The Man With One Red Shoe

The Man With One Red ShoeSynopsis: In this hilarious undercover comedy, violinist Richard Drew (Tom Hanks) is mistaken for a spy after wearing one red shoe, triggering a game of rivalry between feuding C.I.A. bosses (Charles Durning, Dabney Colman). Though Richard is mugged, shot at and chased, he remains unaware that he is an object of suspicion, and even falls in love with the agent (Lori Singer) who’s trailing him. Meanwhile, his friend’s (Jim Belushi) love-starved wife (Carrie Fisher) has designs on him as well.

The Man With One Red Shoe 5.0

eyelights: Tom Hanks.
eyesores: Lori Singer. the direction. the script.

As a fan of Pierre Richard, I’ve known about this remake of his ‘Le grand blond avec une chaussure noire’ for years.
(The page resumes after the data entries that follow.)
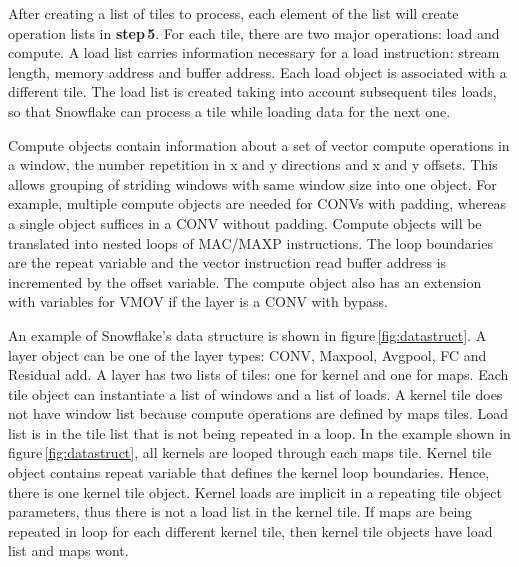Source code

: \documentclass{sig-alternate}
\begin{document}

After creating a list of tiles to process, each element of the list will create operation lists in \textbf{step\,5}. For each tile, there are two major operations: load and compute. A load list carries information necessary for a load instruction: stream length, memory address and buffer address. Each load object is associated with a different tile. The load list is created taking into account subsequent tiles loads, so that Snowflake can process a tile while loading data for the next one. 

Compute objects contain information about a set of vector compute operations in a window, the number repetition in x and y directions and x and y offsets. This allows grouping of striding windows with same window size into one object. For example, multiple compute objects are needed for CONVs with padding, whereas a single object suffices in a CONV without padding. Compute objects will be translated into nested loops of MAC/MAXP instructions. The loop boundaries are the repeat variable and the vector instruction read buffer address is incremented by the offset variable. The compute object also has an extension with variables for VMOV if the layer is a CONV with bypass.

An example of Snowflake's data structure is shown in figure\,\ref{fig:datastruct}. A layer object can be one of the layer types: CONV, Maxpool, Avgpool, FC and Residual add. A layer has two lists of tiles: one for kernel and one for maps. Each tile object can instantiate a list of windows and a list of loads. A kernel tile does not have window list because compute operations are defined by maps tiles. Load list is in the tile list that is not being repeated in a loop. In the example shown in figure\,\ref{fig:datastruct}, all kernels are looped through each maps tile. Kernel tile object contains repeat variable that defines the kernel loop boundaries. Hence, there is one kernel tile object. Kernel loads are implicit in a repeating tile object parameters, thus there is not a load list in the kernel tile. If maps are being repeated in loop for each different kernel tile, then kernel tile objects have load list and maps wont.

\end{document}
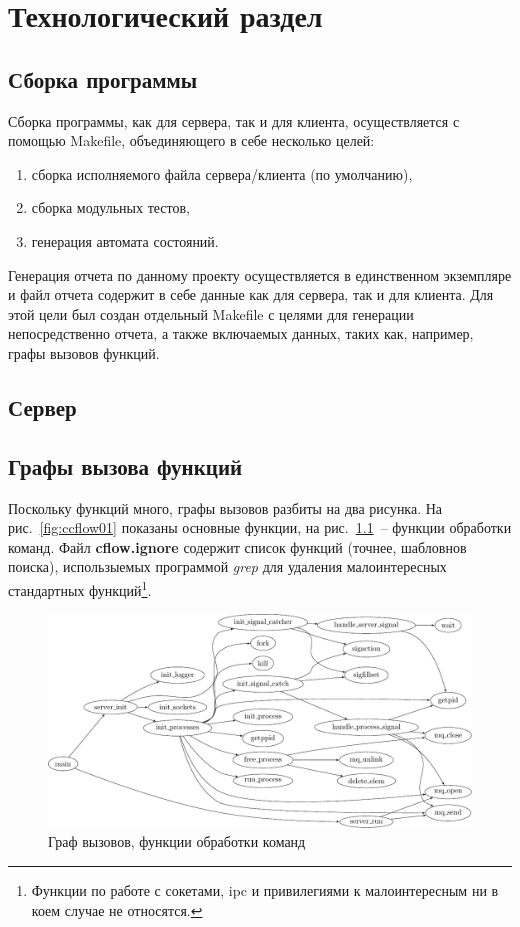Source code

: \documentclass[a4paper,12pt]{report}
\begin{document}
\chapter{Технологический раздел}

\section{Сборка программы}

Сборка программы, как для сервера, так и для клиента, осуществляется с помощью Makefile, объединяющего в себе несколько целей:
\begin{enumerate}
\item сборка исполняемого файла сервера/клиента (по умолчанию),
\item сборка модульных тестов,
\item генерация автомата состояний.
\end{enumerate}
Генерация отчета по данному проекту осуществляется в единственном экземпляре и файл отчета содержит в себе данные как для сервера, так и для клиента. Для этой цели был создан отдельный Makefile с целями для генерации непосредственно отчета, а также включаемых данных, таких как, например, графы вызовов функций.

\section{Сервер}

\section{Графы вызова функций}

Поскольку функций много, графы вызовов разбиты на два рисунка. На рис.~\ref{fig:ccflow01} показаны основные функции, на рис.~\ref{fig:scflow01}~-- функции обработки команд. Файл \textbf{cflow.ignore} содержит список функций (точнее, шабловнов поиска), использыемых программой \textit{grep} для удаления малоинтересных стандартных функций\footnote{Функции по работе с сокетами, ipc и привилегиями к малоинтересным ни в коем случае не относятся.}.


\begin{figure}
\centering
\includegraphics[width=\textwidth]{include/scflow01_dot.pdf}
\caption{Граф вызовов, функции обработки команд}
\label{fig:scflow01}
\end{figure}
\end{document}
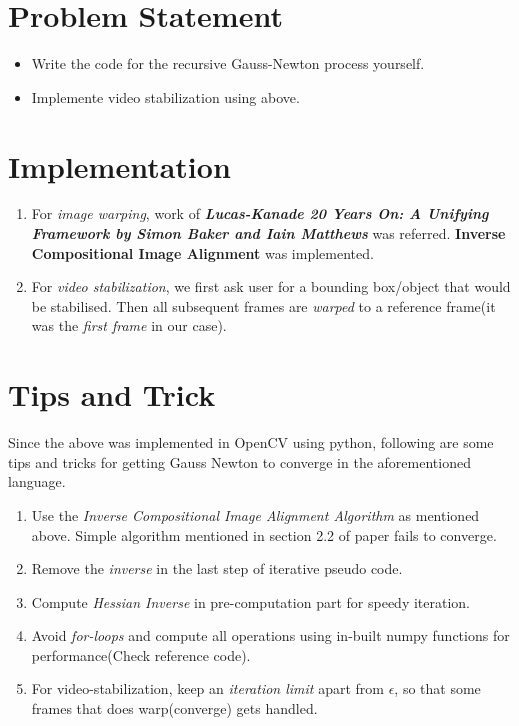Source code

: \documentclass[12pt]{article}
\author{
  Gupta, Ankesh\\
  \texttt{2015CS10435}
}
\begin{document}
\maketitle

\section{Problem Statement}
\begin{itemize}
    \item Write the code for the recursive Gauss-Newton process yourself.
    \item Implemente video stabilization using above.
\end{itemize}


\section{Implementation}
\begin{enumerate}
    \item For \emph{image warping}, work of \textbf{\emph{Lucas-Kanade 20 Years On: A Unifying Framework by Simon Baker and Iain Matthews}} was referred. \textbf{Inverse Compositional Image Alignment} was implemented. 
    \item For \emph{video stabilization}, we first ask user for a bounding box/object that would be stabilised. Then all subsequent frames are \emph{warped} to a reference frame(it was the \emph{first frame} in our case).
\end{enumerate}

\section{Tips and Trick}
Since the above was implemented in OpenCV using python, following are some tips and tricks for getting Gauss Newton to converge in the aforementioned language.
\begin{enumerate}
    \item Use the \emph{Inverse Compositional Image Alignment Algorithm} as mentioned above. Simple algorithm mentioned in section 2.2 of paper fails to converge.
    \item Remove the \emph{inverse} in the last step of iterative pseudo code.
    \item Compute \emph{Hessian Inverse} in pre-computation part for speedy iteration.
    \item Avoid \emph{for-loops} and compute all operations using in-built numpy functions for performance(Check reference code).
    \item For video-stabilization, keep an \emph{iteration limit} apart from $\epsilon$, so that some frames that does warp(converge) gets handled.
\end{enumerate}
\end{document}
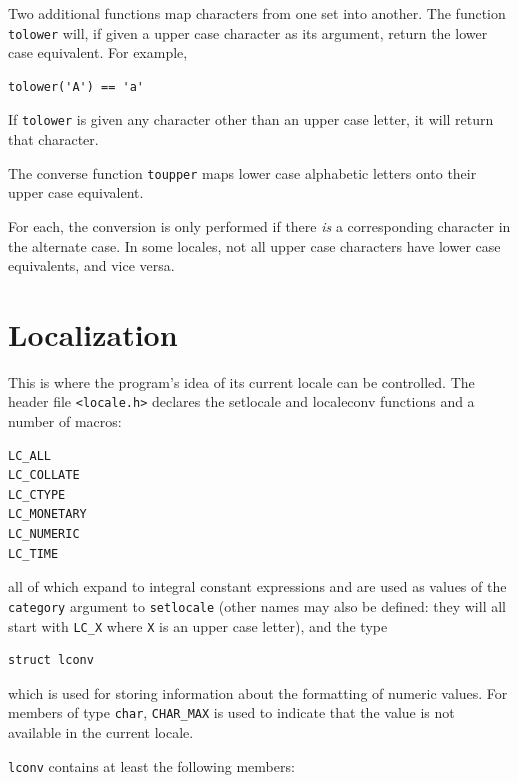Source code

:   Two additional functions map characters from one set into
   another. The function \texttt{tolower} will, if given a upper case
   character as its argument, return the lower case equivalent.
   For example,


  \begin{Verbatim}
tolower('A') == 'a'
\end{Verbatim}

  If \texttt{tolower} is given any character other than an  upper  case
   letter, it will return that character.


  The converse function \texttt{toupper}  maps  lower  case  alphabetic
   letters onto their upper case equivalent.


  For each, the conversion is only performed  if  there  \textit{is}  a
   corresponding  character  in  the  alternate  case.  In some
   locales, not all  upper  case  characters  have  lower  case
   equivalents, and vice versa.


 
        \section{Localization}
        

  

  This is where the program's idea of its current locale can
   be controlled.  The header file \texttt{<locale.h>} declares the
   setlocale and localeconv functions and a number of macros:


  \begin{Verbatim}
LC_ALL
LC_COLLATE
LC_CTYPE
LC_MONETARY
LC_NUMERIC
LC_TIME
\end{Verbatim}

  all of which expand to integral constant expressions and are used as
   values of the \texttt{category} argument to \texttt{setlocale}
   (other names may also be defined: they will all start with \texttt{LC\_X}
   where \texttt{X} is an upper case letter), and the type


  \begin{Verbatim}
struct lconv
\end{Verbatim}

  which is used for storing information about  the  formatting
   of numeric values.  For members of type \texttt{char},
   \texttt{CHAR\_MAX} is used to indicate that the value is not available in
   the current locale.


  \texttt{lconv} contains at least the following members:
I don’t remember if I’d seen it before, but I was mildly curious to see what it would look like as a Tom Hanks vehicle – especially since he played in a few decent comedies at the time, and because the Pierre Richard remakes that came out during that time were all pretty good.

Alas, ‘The Man With One Red Shoe’ is neither Tom Hanks’ best ’80s comedy (or his worst, let’s be honest, here), nor is it the best adaptation of a Pierre Richard film. If anything, it comes off as one of many lackluster comedies from the era: it’s directed with no grace or sense of nuance, was hammered out by the script mill, acted without conviction, and it lacks the substance that makes one laugh heartily.

All in all, it’s a fairly lame affair.

The worst of it is that it actually follows the original quite closely. I almost expected a bastardization of the classic French film, but it pretty much sticks to the blueprint:

Feeling the heat that was turned on him by a rival, the head of the CIA decides to use a patsy to bring his opponent out in the open and clear his own name in the process. The patsy: some anonymous shmuck who is randomly picked out in an airport terminal by the CIA head’s aide. Why? Simply because he’s wearing one red shoe.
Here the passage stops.